Hypothesis H_L_bounds_bi_with_pi :
longest_busy_interval_with_pi ts tsk ≤ SBF L.

Response-Time Bound

Having established all necessary preliminaries, it is finally time to state the claimed response-time bound R.

A value R is a response-time bound if, for any given offset A in the search space, the response-time bound recurrence has a solution F not exceeding R.

  Definition rta_recurrence_solution R :=
    ∀ (A : duration),
      is_in_search_space ts tsk L A →
      ∃ (F : duration ),
        A ≤ F ≤ A + R
        ∧ blocking_bound ts tsk A
          + (task_rbf (A + ε) - (task_last_nonpr_segment tsk - ε ))
          + bound_on_athep_workload ts tsk A F
          ≤ SBF F
        ∧ SBF F + (task_last_nonpr_segment tsk - ε ) ≤ SBF (A + R).

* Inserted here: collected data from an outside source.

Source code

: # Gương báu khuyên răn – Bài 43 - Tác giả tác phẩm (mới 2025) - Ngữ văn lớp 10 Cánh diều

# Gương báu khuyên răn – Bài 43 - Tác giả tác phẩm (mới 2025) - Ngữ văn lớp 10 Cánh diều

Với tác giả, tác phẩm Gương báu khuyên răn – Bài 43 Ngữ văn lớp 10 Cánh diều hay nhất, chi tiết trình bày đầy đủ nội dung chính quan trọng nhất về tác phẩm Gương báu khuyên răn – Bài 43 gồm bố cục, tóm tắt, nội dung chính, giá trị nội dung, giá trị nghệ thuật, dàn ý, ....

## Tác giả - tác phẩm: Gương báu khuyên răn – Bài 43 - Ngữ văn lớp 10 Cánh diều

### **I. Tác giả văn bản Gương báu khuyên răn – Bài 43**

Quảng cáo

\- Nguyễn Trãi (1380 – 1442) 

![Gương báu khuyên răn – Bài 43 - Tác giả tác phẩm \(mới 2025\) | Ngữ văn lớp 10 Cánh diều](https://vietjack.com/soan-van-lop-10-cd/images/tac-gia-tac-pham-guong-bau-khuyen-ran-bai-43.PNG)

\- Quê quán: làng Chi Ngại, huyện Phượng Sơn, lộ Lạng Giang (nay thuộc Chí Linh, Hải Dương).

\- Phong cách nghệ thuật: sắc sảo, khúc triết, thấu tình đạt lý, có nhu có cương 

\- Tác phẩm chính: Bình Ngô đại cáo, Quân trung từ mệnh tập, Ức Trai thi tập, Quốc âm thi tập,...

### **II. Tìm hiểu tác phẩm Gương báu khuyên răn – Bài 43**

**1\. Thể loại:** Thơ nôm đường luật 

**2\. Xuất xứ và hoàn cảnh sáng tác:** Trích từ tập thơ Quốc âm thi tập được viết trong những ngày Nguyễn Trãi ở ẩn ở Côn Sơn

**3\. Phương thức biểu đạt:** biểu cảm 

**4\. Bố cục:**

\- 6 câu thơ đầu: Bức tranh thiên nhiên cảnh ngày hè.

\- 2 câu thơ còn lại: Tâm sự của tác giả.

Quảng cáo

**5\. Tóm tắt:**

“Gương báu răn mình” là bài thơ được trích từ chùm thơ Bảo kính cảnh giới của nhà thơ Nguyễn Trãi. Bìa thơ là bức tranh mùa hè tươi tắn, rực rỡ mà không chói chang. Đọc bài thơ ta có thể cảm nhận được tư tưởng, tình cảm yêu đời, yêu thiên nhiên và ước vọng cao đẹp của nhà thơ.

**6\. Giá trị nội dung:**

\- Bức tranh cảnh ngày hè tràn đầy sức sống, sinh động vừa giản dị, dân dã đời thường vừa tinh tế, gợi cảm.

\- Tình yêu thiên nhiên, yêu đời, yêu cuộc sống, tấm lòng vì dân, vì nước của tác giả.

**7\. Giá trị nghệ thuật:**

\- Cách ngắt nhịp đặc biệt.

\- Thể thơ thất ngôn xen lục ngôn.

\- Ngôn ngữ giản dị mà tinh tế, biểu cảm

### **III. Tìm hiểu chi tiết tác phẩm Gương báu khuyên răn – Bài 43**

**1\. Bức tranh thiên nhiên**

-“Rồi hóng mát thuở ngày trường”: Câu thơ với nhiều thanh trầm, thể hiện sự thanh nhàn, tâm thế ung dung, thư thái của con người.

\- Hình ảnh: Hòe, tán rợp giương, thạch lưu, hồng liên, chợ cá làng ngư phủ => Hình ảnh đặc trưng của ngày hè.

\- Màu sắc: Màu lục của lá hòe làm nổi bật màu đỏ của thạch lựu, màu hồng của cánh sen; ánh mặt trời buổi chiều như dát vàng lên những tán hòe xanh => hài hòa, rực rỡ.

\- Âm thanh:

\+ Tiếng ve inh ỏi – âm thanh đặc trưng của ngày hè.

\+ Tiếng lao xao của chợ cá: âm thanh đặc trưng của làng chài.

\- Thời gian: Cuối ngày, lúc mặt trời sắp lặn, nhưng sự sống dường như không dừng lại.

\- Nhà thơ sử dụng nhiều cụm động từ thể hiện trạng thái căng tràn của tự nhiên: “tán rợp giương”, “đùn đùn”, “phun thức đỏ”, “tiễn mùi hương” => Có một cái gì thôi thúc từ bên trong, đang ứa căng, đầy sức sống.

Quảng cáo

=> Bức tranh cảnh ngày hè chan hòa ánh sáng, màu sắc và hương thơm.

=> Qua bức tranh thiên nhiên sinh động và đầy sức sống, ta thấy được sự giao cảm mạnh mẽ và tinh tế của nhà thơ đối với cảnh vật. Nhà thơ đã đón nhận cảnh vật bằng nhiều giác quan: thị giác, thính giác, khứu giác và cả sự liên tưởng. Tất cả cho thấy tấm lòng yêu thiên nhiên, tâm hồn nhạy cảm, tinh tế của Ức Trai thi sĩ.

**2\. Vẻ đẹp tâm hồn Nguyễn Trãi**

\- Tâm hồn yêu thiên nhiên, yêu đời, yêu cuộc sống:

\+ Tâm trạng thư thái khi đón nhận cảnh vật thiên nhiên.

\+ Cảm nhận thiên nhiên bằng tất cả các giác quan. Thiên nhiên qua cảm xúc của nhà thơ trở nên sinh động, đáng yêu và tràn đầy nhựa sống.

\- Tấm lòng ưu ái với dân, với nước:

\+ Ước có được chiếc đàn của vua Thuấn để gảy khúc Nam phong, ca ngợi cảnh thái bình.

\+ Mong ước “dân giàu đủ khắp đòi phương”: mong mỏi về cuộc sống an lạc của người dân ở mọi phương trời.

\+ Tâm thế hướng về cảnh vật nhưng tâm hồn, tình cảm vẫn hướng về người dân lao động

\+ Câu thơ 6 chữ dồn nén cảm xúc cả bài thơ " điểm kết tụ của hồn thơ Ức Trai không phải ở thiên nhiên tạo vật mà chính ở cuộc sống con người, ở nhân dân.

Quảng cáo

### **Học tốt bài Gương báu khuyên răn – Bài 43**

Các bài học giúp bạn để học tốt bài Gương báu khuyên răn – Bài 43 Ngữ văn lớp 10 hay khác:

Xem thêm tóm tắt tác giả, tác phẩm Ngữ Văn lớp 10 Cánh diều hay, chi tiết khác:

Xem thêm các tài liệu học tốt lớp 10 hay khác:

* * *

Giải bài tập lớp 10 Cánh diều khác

Finally, using the sequential variant of abstract restricted-supply analysis, we establish that any such R is a sound response-time bound for the concrete model of EDF scheduling with limited preemptions with arbitrary supply restrictions.

  Theorem uniprocessor_response_time_bound_limited_edf :
    ∀ (R : duration),
      rta_recurrence_solution R →
      task_response_time_bound arr_seq sched tsk R.
  Proof.
    move⇒ R SOL js ARRs TSKs.
    have [ZERO|POS] := posnP (job_cost js); first by rewrite /job_response_time_bound /completed_by ZERO.
    have VAL1 : valid_preemption_model arr_seq sched.
    { apply valid_fixed_preemption_points_model_lemma ⇒ //.
      by apply H_valid_model_with_fixed_preemption_points. }
    have READ : work_bearing_readiness arr_seq sched by done.
    eapply uniprocessor_response_time_bound_restricted_supply_seq with (L := L) ⇒ //.
    - exact: instantiated_i_and_w_are_coherent_with_schedule.
    - exact: EDF_implies_sequential_tasks.
    - exact: instantiated_interference_and_workload_consistent_with_sequential_tasks.
    - apply: busy_intervals_are_bounded_rs_edf ⇒ //.
      by apply: instantiated_i_and_w_are_coherent_with_schedule.
    - apply: valid_pred_sbf_switch_predicate; last by exact: H_valid_SBF.
      move ⇒ ? ? ? ? [? ?]; split ⇒ //.
      by apply instantiated_busy_interval_prefix_equivalent_busy_interval_prefix.
    - apply: instantiated_task_intra_interference_is_bounded; eauto 1 ⇒ //; first last.
      + by (apply: bound_on_athep_workload_is_valid; try apply H_fixed_point) ⇒ //.
      + apply: service_inversion_is_bounded ⇒ // ⇒ jo t1 t2 ARRo TSKo BUSYo.
        by apply: nonpreemptive_segments_bounded_by_blocking ⇒ //.
    - move⇒ A SP.
      move: (SOL A) ⇒ [].
      { by apply: search_space_sub ⇒ //; apply: search_space_switch_IBF. }
      move⇒ FF [EQ1 [EQ2 EQ3]].
      ∃ FF; split; last split.
      + lia.
      + move: EQ2; rewrite /task_intra_IBF -/task_rbf.
        by erewrite last_segment_eq_cost_minus_rtct ⇒ //; lia.
      + by erewrite last_segment_eq_cost_minus_rtct.
  Qed.

End RTAforLimitedPreemptiveEDFModelwithArrivalCurves.